NIMCET 2007 — Mathematics PYQ

Step 1: Set up the equations using A.P. properties

• Since the $m^{\text{th}}$ term of the H.P. is $n$, the $m^{\text{th}}$ term of the corresponding A.P. is $\frac{1}{n}$:

  $$a+(m-1)d=\frac{1}{n}\text{— (Equation 1)}$$

• Since the $n^{\text{th}}$ term of the H.P. is $m$, the $n^{\text{th}}$ term of the corresponding A.P. is $\frac{1}{m}$:

  $$a+(n-1)d=\frac{1}{m}\text{— (Equation 2)}$$

Step 2: Solve for the common difference ($d$)

Subtract Equation 2 from Equation 1 to eliminate $a$:

$$[a+(m-1)d]-[a+(n-1)d]=\frac{1}{n}-\frac{1}{m}$$

$$(m-1-n+1)d=\frac{m-n}{mn}$$

$$(m-n)d=\frac{m-n}{mn}$$

Dividing both sides by $(m-n)$:

$$d=\frac{1}{mn}$$

Step 3: Solve for the first term ($a$)

Substitute the value of $d$ back into Equation 1:

$$a+(m-1)\left(\frac{1}{mn}\right)=\frac{1}{n}$$

$$a+\frac{m}{mn}-\frac{1}{mn}=\frac{1}{n}$$

$$a+\frac{1}{n}-\frac{1}{mn}=\frac{1}{n}$$

Subtract $\frac{1}{n}$ from both sides:

$$a=\frac{1}{mn}$$

Step 4: Find the $(m+n{)}^{\text{th}}$ term of the H.P.

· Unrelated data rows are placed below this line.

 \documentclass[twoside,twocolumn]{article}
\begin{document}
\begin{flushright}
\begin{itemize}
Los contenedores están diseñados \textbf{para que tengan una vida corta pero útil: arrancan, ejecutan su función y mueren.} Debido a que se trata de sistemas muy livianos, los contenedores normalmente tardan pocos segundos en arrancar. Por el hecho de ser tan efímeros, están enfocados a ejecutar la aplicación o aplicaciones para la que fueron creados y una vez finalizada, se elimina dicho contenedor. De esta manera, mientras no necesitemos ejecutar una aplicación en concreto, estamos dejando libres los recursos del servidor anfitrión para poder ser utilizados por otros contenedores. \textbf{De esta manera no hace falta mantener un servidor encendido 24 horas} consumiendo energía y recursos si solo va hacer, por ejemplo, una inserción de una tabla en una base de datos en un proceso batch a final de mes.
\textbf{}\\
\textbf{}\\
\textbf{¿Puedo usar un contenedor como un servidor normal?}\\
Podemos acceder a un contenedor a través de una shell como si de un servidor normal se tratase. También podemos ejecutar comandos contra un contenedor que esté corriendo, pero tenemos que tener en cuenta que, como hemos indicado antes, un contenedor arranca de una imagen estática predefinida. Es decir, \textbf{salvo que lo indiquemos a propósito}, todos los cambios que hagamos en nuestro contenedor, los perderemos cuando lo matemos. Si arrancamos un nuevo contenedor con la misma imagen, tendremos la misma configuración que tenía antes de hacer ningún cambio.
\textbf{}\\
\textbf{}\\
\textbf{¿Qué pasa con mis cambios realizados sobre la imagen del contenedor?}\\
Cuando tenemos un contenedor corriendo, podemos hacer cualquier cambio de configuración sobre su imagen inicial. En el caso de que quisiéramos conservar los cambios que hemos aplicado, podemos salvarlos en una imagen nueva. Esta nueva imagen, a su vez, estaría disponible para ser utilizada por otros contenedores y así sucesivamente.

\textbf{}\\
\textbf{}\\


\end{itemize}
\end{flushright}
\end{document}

First, let us find the $(m+n{)}^{\text{th}}$ term of the corresponding A.P. ($T_{m+n}$):

$$T_{m+n}=a+(m+n-1)d$$

Substitute the values of $a$ and $d$:

$$T_{m+n}=\frac{1}{mn}+(m+n-1)\left(\frac{1}{mn}\right)$$

$$T_{m+n}=\frac{1+m+n-1}{mn}$$

$$T_{m+n}=\frac{m+n}{mn}$$

Since the terms of an H.P. are the reciprocals of the terms of its corresponding A.P., the $(m+n{)}^{\text{th}}$ term of the H.P. is:

$${\text{Term}}_{\text{H.P.}}=\frac{1}{T_{m+n}}=\frac{mn}{m+n}$$

Correct Answer

The correct option is (a) $\frac{mn}{m+n}$.